Segment Start: DATA FOR THIS EXERCISE
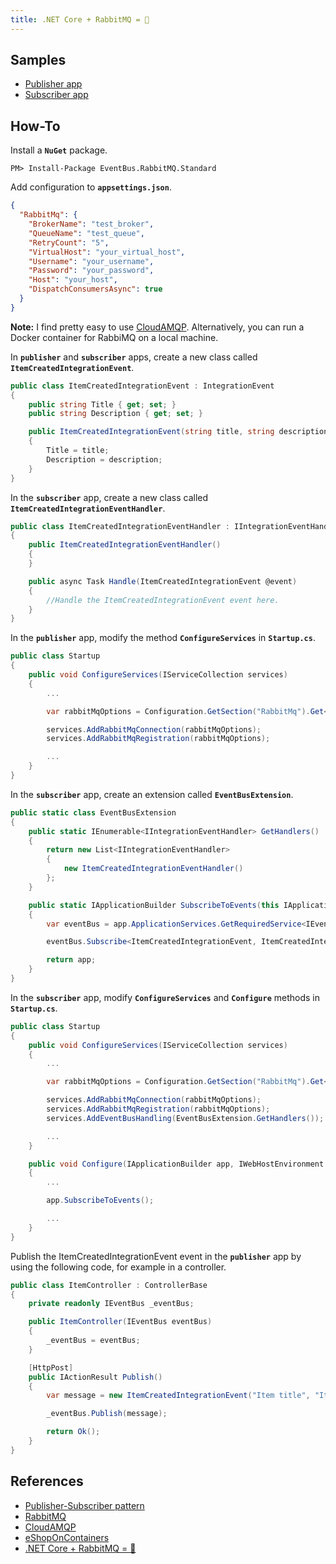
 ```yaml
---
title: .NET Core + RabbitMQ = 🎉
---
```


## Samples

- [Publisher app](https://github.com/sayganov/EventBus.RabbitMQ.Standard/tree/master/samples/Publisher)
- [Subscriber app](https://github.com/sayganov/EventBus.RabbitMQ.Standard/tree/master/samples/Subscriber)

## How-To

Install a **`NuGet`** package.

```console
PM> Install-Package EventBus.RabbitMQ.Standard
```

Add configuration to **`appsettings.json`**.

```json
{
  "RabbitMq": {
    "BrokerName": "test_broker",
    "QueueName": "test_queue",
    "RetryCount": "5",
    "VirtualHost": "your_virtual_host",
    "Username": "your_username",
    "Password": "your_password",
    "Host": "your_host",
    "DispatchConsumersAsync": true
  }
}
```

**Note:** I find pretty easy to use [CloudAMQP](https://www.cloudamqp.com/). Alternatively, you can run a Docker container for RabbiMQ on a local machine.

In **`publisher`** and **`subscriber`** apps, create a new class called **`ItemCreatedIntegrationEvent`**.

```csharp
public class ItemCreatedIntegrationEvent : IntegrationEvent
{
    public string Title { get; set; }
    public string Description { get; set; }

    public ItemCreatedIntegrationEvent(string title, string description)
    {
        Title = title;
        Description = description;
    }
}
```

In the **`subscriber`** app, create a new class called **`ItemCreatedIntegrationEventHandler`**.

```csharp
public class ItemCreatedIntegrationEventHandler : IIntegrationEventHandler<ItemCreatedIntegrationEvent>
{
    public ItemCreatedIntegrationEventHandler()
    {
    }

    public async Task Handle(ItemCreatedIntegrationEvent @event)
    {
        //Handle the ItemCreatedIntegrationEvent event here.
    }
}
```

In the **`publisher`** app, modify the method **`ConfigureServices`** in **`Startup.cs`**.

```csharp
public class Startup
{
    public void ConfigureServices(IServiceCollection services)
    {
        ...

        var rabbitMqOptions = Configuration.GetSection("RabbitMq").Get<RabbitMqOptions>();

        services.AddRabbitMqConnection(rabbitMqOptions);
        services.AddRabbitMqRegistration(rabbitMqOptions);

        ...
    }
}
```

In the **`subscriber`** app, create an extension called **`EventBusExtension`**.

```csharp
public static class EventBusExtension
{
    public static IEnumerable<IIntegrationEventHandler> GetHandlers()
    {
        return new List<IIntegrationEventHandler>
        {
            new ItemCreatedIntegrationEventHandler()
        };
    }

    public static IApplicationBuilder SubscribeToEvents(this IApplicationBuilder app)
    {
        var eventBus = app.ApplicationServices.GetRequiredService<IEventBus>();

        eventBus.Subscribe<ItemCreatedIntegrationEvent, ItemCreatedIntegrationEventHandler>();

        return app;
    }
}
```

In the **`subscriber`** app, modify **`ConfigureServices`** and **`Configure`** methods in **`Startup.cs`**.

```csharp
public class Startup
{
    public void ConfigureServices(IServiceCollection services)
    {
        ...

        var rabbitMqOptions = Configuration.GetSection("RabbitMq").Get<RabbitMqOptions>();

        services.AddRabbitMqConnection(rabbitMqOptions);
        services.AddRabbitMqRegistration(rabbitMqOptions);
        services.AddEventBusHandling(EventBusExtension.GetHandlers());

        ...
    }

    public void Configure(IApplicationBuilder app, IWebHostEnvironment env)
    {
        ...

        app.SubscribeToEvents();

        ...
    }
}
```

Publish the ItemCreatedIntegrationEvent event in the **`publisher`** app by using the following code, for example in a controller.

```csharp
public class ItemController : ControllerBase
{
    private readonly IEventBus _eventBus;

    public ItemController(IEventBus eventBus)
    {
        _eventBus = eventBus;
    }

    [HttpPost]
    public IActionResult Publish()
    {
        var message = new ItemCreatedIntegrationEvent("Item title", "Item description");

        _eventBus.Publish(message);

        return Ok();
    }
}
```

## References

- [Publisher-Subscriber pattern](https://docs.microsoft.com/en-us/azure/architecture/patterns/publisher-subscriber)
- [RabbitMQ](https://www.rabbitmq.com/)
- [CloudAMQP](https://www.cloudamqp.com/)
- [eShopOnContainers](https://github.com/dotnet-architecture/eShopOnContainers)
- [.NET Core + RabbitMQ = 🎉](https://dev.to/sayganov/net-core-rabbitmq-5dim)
Segment End: DATA FOR THIS EXERCISE
Segment Start: DATA FOR THIS EXERCISE
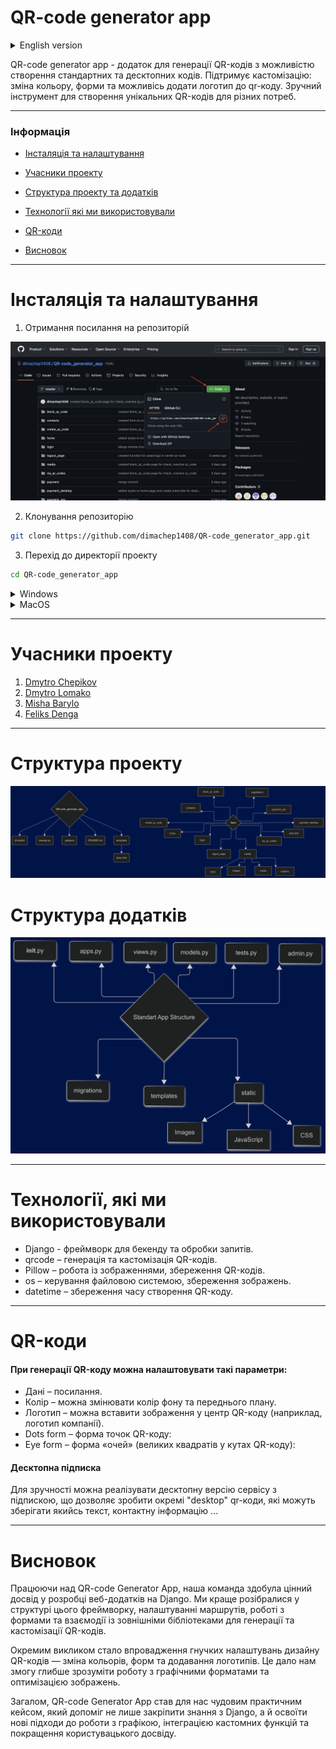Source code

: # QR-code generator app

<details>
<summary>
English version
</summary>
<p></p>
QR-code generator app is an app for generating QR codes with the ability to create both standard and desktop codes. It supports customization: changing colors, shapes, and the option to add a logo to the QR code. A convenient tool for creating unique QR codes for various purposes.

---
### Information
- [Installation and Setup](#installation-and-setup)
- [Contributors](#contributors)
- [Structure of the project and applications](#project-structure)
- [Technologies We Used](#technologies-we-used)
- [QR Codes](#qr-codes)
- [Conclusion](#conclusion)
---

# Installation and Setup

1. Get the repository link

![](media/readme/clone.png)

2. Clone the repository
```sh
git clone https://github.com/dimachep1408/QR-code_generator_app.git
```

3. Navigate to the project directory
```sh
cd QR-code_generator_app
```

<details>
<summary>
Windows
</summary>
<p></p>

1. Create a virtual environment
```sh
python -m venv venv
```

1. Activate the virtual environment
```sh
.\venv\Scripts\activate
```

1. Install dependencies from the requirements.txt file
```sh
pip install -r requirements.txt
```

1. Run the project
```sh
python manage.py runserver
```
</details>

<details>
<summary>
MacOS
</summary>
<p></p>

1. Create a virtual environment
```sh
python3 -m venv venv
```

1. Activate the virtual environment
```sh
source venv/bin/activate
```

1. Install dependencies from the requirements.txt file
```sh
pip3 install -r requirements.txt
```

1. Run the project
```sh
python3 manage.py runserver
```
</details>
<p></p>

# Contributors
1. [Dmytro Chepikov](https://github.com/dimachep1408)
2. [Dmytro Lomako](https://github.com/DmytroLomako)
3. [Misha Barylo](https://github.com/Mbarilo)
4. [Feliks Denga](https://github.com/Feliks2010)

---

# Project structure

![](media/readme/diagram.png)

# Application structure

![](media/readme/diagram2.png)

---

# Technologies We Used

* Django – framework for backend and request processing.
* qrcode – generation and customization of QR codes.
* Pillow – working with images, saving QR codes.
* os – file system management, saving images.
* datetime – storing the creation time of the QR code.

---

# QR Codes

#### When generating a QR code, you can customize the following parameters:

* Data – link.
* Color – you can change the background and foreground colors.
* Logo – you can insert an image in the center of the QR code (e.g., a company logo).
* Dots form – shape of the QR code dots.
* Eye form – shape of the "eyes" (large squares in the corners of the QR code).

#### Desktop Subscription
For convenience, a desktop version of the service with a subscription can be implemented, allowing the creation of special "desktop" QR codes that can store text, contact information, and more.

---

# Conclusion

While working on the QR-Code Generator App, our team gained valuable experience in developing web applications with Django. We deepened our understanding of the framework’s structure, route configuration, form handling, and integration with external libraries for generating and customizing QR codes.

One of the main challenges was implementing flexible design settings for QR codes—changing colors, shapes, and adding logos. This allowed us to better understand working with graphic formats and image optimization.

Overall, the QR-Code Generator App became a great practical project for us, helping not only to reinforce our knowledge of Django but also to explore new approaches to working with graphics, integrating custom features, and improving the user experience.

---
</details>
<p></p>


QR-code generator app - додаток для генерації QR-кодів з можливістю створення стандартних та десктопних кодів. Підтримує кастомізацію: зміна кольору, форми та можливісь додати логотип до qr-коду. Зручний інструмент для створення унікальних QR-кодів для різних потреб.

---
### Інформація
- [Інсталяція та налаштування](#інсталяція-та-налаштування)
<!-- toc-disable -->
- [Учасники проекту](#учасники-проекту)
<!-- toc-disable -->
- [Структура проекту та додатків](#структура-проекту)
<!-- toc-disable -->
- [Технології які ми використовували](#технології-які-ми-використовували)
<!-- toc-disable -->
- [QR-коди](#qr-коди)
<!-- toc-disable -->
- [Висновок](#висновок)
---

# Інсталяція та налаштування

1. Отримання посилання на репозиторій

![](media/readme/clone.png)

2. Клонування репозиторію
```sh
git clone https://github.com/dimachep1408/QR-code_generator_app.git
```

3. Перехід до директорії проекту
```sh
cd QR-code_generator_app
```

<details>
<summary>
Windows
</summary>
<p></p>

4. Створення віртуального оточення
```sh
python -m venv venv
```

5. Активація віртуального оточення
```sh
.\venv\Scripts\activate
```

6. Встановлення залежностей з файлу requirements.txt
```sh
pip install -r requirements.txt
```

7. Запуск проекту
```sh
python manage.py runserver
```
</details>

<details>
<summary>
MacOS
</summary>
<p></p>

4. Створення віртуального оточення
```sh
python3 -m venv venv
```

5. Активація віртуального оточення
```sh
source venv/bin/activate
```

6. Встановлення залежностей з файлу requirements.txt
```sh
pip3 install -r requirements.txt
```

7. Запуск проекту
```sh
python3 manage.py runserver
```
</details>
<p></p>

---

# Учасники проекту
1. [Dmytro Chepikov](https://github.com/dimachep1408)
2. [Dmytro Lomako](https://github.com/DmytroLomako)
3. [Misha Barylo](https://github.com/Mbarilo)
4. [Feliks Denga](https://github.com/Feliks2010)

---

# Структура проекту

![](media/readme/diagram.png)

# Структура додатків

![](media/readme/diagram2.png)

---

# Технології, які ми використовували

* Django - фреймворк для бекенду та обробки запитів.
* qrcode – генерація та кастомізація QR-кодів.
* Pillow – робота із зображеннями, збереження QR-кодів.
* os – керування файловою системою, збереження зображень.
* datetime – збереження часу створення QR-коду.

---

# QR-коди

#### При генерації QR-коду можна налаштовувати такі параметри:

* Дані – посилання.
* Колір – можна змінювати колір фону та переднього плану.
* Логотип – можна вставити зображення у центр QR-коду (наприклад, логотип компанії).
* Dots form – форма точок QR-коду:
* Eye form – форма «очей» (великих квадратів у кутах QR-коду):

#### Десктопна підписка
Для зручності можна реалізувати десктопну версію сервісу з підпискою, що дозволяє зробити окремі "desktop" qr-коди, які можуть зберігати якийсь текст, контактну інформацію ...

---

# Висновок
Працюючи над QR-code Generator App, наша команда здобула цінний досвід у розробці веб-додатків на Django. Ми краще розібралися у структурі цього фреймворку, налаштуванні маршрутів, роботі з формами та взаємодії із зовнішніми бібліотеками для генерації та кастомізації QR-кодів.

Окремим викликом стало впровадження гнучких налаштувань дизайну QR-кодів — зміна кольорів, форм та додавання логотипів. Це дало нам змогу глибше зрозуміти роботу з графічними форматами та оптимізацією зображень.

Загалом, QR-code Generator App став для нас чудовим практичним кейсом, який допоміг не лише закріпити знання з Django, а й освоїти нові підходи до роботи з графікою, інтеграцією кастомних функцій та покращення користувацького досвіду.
Segment End: DATA FOR THIS EXERCISE
| TASK DETAILS |
Check each line of the data above for the word "structure" and copy the ones where it is found.

| OUTPUT OF THE EXERCISE |
- [Structure of the project and applications](#project-structure)
# Project structure
# Application structure
While working on the QR-Code Generator App, our team gained valuable experience in developing web applications with Django. We deepened our understanding of the framework’s structure, route configuration, form handling, and integration with external libraries for generating and customizing QR codes.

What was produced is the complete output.